— What is required —
Print the entries below exactly as they appear, from the first line up to and including the line with "[43:54] - Could". Do not print any pictures.
Start of Input records
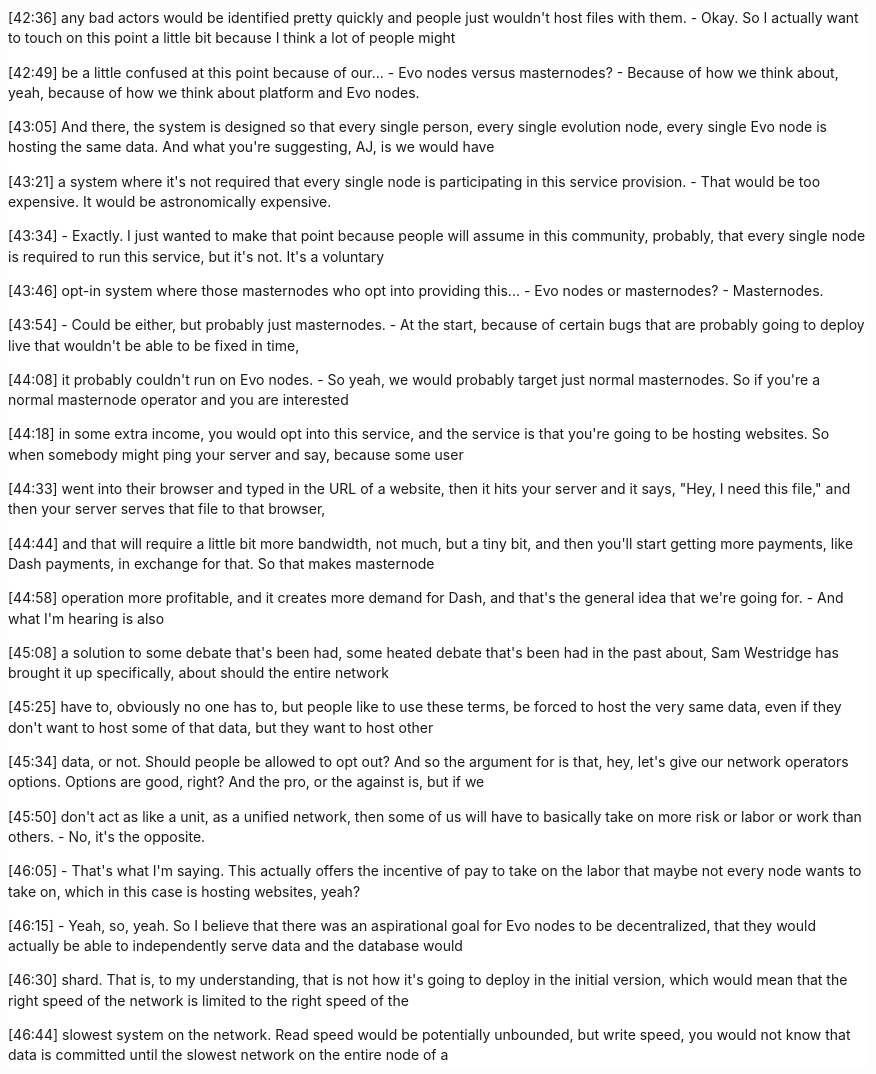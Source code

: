 [42:36] any bad actors would be identified pretty quickly and people just wouldn't host files with them. - Okay. So I actually want to touch on this point a little bit because I think a lot of people might

[42:49] be a little confused at this point because of our... - Evo nodes versus masternodes? - Because of how we think about, yeah, because of how we think about platform and Evo nodes.

[43:05] And there, the system is designed so that every single person, every single evolution node, every single Evo node is hosting the same data. And what you're suggesting, AJ, is we would have

[43:21] a system where it's not required that every single node is participating in this service provision. - That would be too expensive. It would be astronomically expensive.

[43:34] - Exactly. I just wanted to make that point because people will assume in this community, probably, that every single node is required to run this service, but it's not. It's a voluntary

[43:46] opt-in system where those masternodes who opt into providing this... - Evo nodes or masternodes? - Masternodes.

[43:54] - Could be either, but probably just masternodes. - At the start, because of certain bugs that are probably going to deploy live that wouldn't be able to be fixed in time,

[44:08] it probably couldn't run on Evo nodes. - So yeah, we would probably target just normal masternodes. So if you're a normal masternode operator and you are interested

[44:18] in some extra income, you would opt into this service, and the service is that you're going to be hosting websites. So when somebody might ping your server and say, because some user

[44:33] went into their browser and typed in the URL of a website, then it hits your server and it says, "Hey, I need this file," and then your server serves that file to that browser,

[44:44] and that will require a little bit more bandwidth, not much, but a tiny bit, and then you'll start getting more payments, like Dash payments, in exchange for that. So that makes masternode

[44:58] operation more profitable, and it creates more demand for Dash, and that's the general idea that we're going for. - And what I'm hearing is also

[45:08] a solution to some debate that's been had, some heated debate that's been had in the past about, Sam Westridge has brought it up specifically, about should the entire network

[45:25] have to, obviously no one has to, but people like to use these terms, be forced to host the very same data, even if they don't want to host some of that data, but they want to host other

[45:34] data, or not. Should people be allowed to opt out? And so the argument for is that, hey, let's give our network operators options. Options are good, right? And the pro, or the against is, but if we

[45:50] don't act as like a unit, as a unified network, then some of us will have to basically take on more risk or labor or work than others. - No, it's the opposite.

[46:05] - That's what I'm saying. This actually offers the incentive of pay to take on the labor that maybe not every node wants to take on, which in this case is hosting websites, yeah?

[46:15] - Yeah, so, yeah. So I believe that there was an aspirational goal for Evo nodes to be decentralized, that they would actually be able to independently serve data and the database would

[46:30] shard. That is, to my understanding, that is not how it's going to deploy in the initial version, which would mean that the right speed of the network is limited to the right speed of the

[46:44] slowest system on the network. Read speed would be potentially unbounded, but write speed, you would not know that data is committed until the slowest network on the entire node of a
End of Input records
— Answer section —
Source code

: [42:36] any bad actors would be identified pretty quickly and people just wouldn't host files with them. - Okay. So I actually want to touch on this point a little bit because I think a lot of people might

[42:49] be a little confused at this point because of our... - Evo nodes versus masternodes? - Because of how we think about, yeah, because of how we think about platform and Evo nodes.

[43:05] And there, the system is designed so that every single person, every single evolution node, every single Evo node is hosting the same data. And what you're suggesting, AJ, is we would have

[43:21] a system where it's not required that every single node is participating in this service provision. - That would be too expensive. It would be astronomically expensive.

[43:34] - Exactly. I just wanted to make that point because people will assume in this community, probably, that every single node is required to run this service, but it's not. It's a voluntary

[43:46] opt-in system where those masternodes who opt into providing this... - Evo nodes or masternodes? - Masternodes.

[43:54] - Could be either, but probably just masternodes. - At the start, because of certain bugs that are probably going to deploy live that wouldn't be able to be fixed in time,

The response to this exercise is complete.